Clinical Presentation
AOE typically presents as bilateral ear disease, though severity may differ between ears. Key clinical features include:
- Otic pruritus: head shaking, scratching at ears, rubbing face/head
- Pain and erythema
- Ceruminous (waxy) exudate
- Periauricular alopecia and excoriation
Secondary infection may add:
- Malodorous exudate
- Crusting, scaling, and erosions
- Asymmetric ear carriage
Red flags suggesting otitis media/interna:
- Hearing loss
- Head tilt or vestibular disturbances
- Horner’s syndrome
- Temporomandibular joint pain
Diagnosis
A thorough ear evaluation is crucial in patients with dermatologic disease, including:
- Examination of pinna and periauricular region
- Palpation of ear canals
- Otoscopy for deeper structures and to rule out other primary causes
Chronic inflammation can cause:
- Altered pliability of ear cartilage, sometimes leading to calcification
- Ceruminous gland hyperplasia → cobblestone-like appearance
- Stenosis of ear canals due to edema, inflammation, or chronic pathologic changes
Secondary infection considerations:
- Dysbiosis is common in dogs with atopic dermatitis; Staphylococcus spp. may predominate
- Yeast overgrowth (Malassezia spp.) is often secondary to inflammatory changes
- Ear cytology is essential in every case:
- Stained dry mount: assesses bacteria and yeast
- Unstained mineral oil wet mount: rules out ectoparasites (important in cats due to Otodectes)

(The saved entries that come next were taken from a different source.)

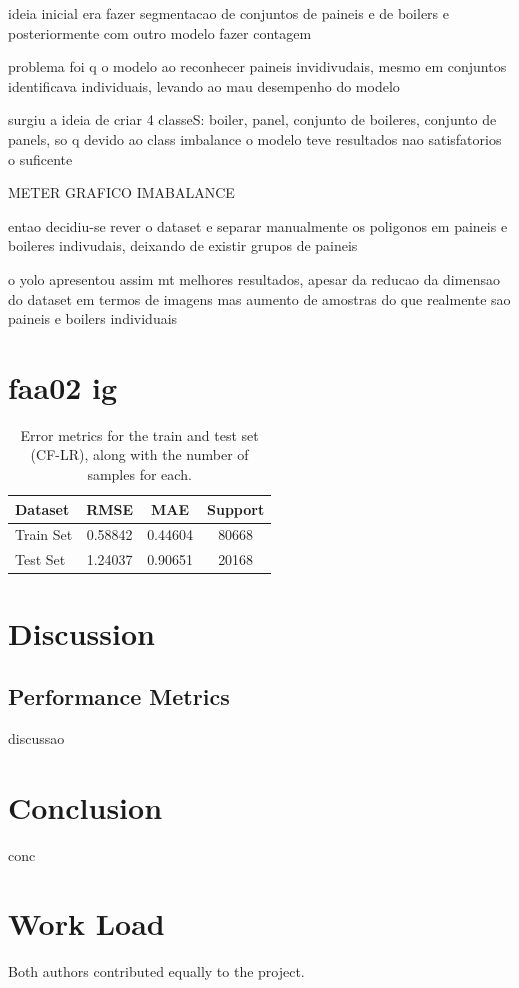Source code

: \documentclass[conference]{IEEEtran}
\begin{document}
ideia inicial era fazer segmentacao de conjuntos de paineis e de boilers e posteriormente com outro modelo fazer contagem

problema foi q o modelo ao reconhecer paineis invidivudais, mesmo em conjuntos identificava individuais, levando ao mau desempenho do modelo

surgiu a ideia de criar 4 classeS: boiler, panel, conjunto de boileres, conjunto de panels, so q devido ao class imbalance o modelo teve resultados nao satisfatorios o suficente

METER GRAFICO IMABALANCE

entao decidiu-se rever o dataset e separar manualmente os poligonos em paineis e boileres indivudais, deixando de existir grupos de paineis

o yolo apresentou assim mt melhores resultados, apesar da reducao da dimensao do dataset em termos de imagens mas aumento de amostras do que realmente sao paineis e boilers individuais



\section{faa02 ig}



\begin{table}[H]
\centering
\caption{Error metrics for the train and test set (CF-LR), along with the number of samples for each.}
\label{tab:model01_results}
\begin{tabular}{lccc}
\toprule
\textbf{Dataset} & \textbf{RMSE} & \textbf{MAE} & \textbf{Support} \\
\midrule
Train Set & 0.58842 & 0.44604 & 80668 \\
Test Set & 1.24037 & 0.90651 & 20168 \\
\bottomrule
\end{tabular}
\end{table}

\section{Discussion} 

\subsection{Performance Metrics}

discussao


\section{Conclusion}

conc


\section*{Work Load}

Both authors contributed equally to the project.



\end{document}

- Training technicians in cytology improves clinic efficiency
Treatment
Topical therapy should be guided by cytologic findings. Key points:
- In cases of abundant exudate, perform in-clinic ear flush
- Be cautious with ruptured tympanic membranes—select safe antimicrobials and cleaning agents
- Referral to a board-certified dermatologist is recommended if:
- Multiple treatment protocols fail
- Disease persists beyond 3–6 months
- Chronic infection complicates management
Short-Term Management
Goals: reduce inflammation and treat secondary infections. Options include:
- Oral corticosteroids (short tapering course)
- Oclacitinib
- Topical corticosteroids for inflammation control
Long-Term Management
Goals: maintain ear health and manage underlying allergy. Strategies include:
- Routine topical maintenance therapy: ear cleansing based on patient needs
- Use of cleansing agents that promote epidermal barrier function and reduce microbial adherence
- Topical glucocorticoids (e.g., hydrocortisone, dexamethasone) to prevent flares and secondary infection
- Monitoring individual response to medications used for atopic dermatitis, as efficacy may vary
Referral indications:
- Complicated or resistant AOE
- Secondary infections unresponsive to empiric therapy
- Middle ear involvement
Owner compliance and follow-up:
- Demonstrate ear cleaning and topical medication application—responsibility of trained technicians
- Interim follow-up via phone, video, or email can improve adherence and outcomes
Conclusion
Allergic otitis externa is a common, often bilateral, manifestation of allergy in dogs and cats that requires careful differentiation from primary infection. Early diagnosis through thorough examination and cytology, combined with targeted topical and systemic therapy, is essential. Long-term management focuses on controlling the underlying allergy, maintaining ear health, and preventing recurrence. Owner education and technician-led follow-up significantly improve treatment success, while referral to a specialist is warranted in complicated or refractory cases.
Reference
- Miller J, Simpson A, Bloom P, Diesel A, Friedeck A, Paterson T, Wisecup M, Yu CM. 2023 AAHA management of allergic skin diseases in dogs and cats guidelines. Journal of the American Animal Hospital Association. 2023 Nov 1;59(6):255-84. https://www.aaha.org/wp-content/uploads/globalassets/02-guidelines/2023-aaha-management-of-allergic-skin-diseases-in-dogs-and-cats-guidelines/resources/2023-aaha-management-of-allergic-skin-diseases-guidelines.pdf.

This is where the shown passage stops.